There was no 911 system in place. No professional EMS response unit to summons. So, this is how Paul responded when a young man fell to his death while Paul was preaching.
Seated in a window was a young man named Eutychus, who was sinking into a deep sleep as Paul talked on and on. When he was sound asleep, he fell to the ground from the third story and was picked up dead. Paul went down, threw himself on the young man and put his arms around him. “Don’t be alarmed,” he said. “He’s alive!” Then he went upstairs again and broke bread and ate. After talking until daylight, he left. – Acts 20:9-11
I always laugh when I read the story of Eutychus falling out of the window. I’ve been in that precarious situation of falling asleep during a talk that lasted too long! Maybe you have as well.
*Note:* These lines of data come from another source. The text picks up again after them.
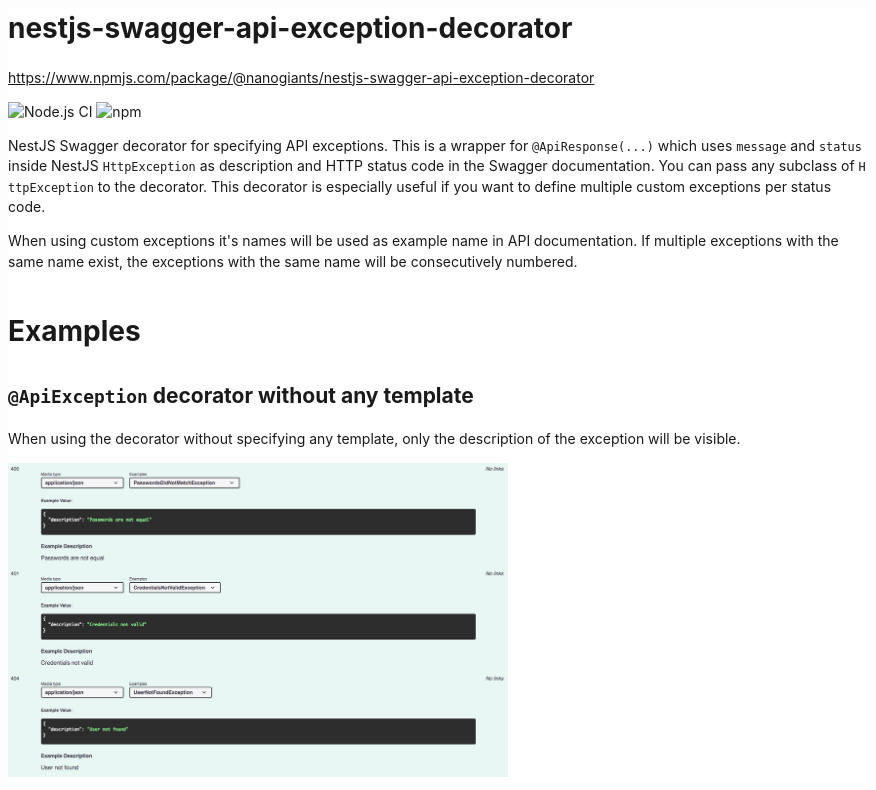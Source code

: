 # nestjs-swagger-api-exception-decorator

https://www.npmjs.com/package/@nanogiants/nestjs-swagger-api-exception-decorator

![Node.js CI](https://github.com/nanogiants/nestjs-swagger-api-exception-decorator/workflows/Node.js%20CI/badge.svg?branch=master)
![npm](https://img.shields.io/npm/v/@nanogiants/nestjs-swagger-api-exception-decorator)

NestJS Swagger decorator for specifying API exceptions. This is a wrapper for `@ApiResponse(...)` which uses `message` and `status` inside NestJS `HttpException` as description and HTTP status code in the Swagger documentation. You can pass any subclass of `HttpException` to the decorator. This decorator is especially useful if you want to define multiple custom exceptions per status code.

When using custom exceptions it's names will be used as example name in API documentation. If multiple exceptions with the same name exist, the exceptions with the same name will be consecutively numbered.

# Examples

## `@ApiException` decorator without any template

When using the decorator without specifying any template, only the description of the exception will be visible.

<img src="./resources/decorator.png" width="500"/>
There are other stories of resuscitation in the Scriptures. Both prophets, Elijah and Elisha, whose stories are written in I and II Kings, responded in situations where the breath of life had ceased. You can read the accounts here: https://bit.ly/3yKT3cx
As a former Paramedic, I read these stories with intrigue and wonder. In one of our 1990’s textbooks, Pediatric Advanced Cardiac Life Support (PALS), the quote in the opening cover page included a verse from Elijah’s story of resuscitating a young boy! He is staying at the home of a widow and her son dies. Elijah is distraught, especially since this woman has offered her home and hospitality to him when he needed a place to be. Elijah responded out of his angst and care, but also with God’s healing power:
Then he stretched himself out on the boy three times and cried out to the Lord, “Lord my God, let this boy’s life return to him!” – I Kings 17:21
These stories of physical resuscitation are real accounts of God working through people who have placed themselves in the service of the Lord. These miracles helped everyone (prophets included!) to experience God’s faithfulness.
What came to mind as I read the story of Eutychus today, was not about physically falling into sleep or ceasing to breathe. What came to mind was the resuscitation that so often comes, just as miraculously, at the presence of someone else.
It takes human beings to perform CPR to resuscitate someone whose lungs have ceased to breathe, and heart has stopped its beating. And it often takes human beings to ignite the flame of our spirits when the spark is low or, perhaps, even gone. Albert Schweitzer framed it well:
At times our light goes out and is rekindled by a spark from another person. Each of us has cause to think with deep gratitude of those who have lighted the flame within us. – Albert Schweitzer
Schweitzer’s quote has been meaningful to me for many years. Particular people come to mind that have offered that spark in my life, often without knowing it, and even more often – when I didn’t even know how much I needed it.
Who rekindled you by offering that spark? Take a moment now to thank God for their presence in your life and ask the Lord to give them the blessing they may need today. It was God who gave Paul and Elijah and Elisha the healing needed in the situations they faced, and it is God who gives us the spark to share with someone else. Your prayer has power because God is faithful. Prayer is answered in surprising and miraculous ways. We never have to know how or why; we are just faithful to pray.
Lord, we are intrigued by the way you empower us to restore life to one another. Human to human, at your careful guiding. It comes in so many ways we often don’t recognize it. Thank you for the people you place in our paths when we need a spark to rekindle the flame. Nudge us when we are the ones to share that gift with someone else. Please bless those who need a refreshing breath for life today; may it be provided in just the way it is needed. Thank you for your faithfulness. Amen.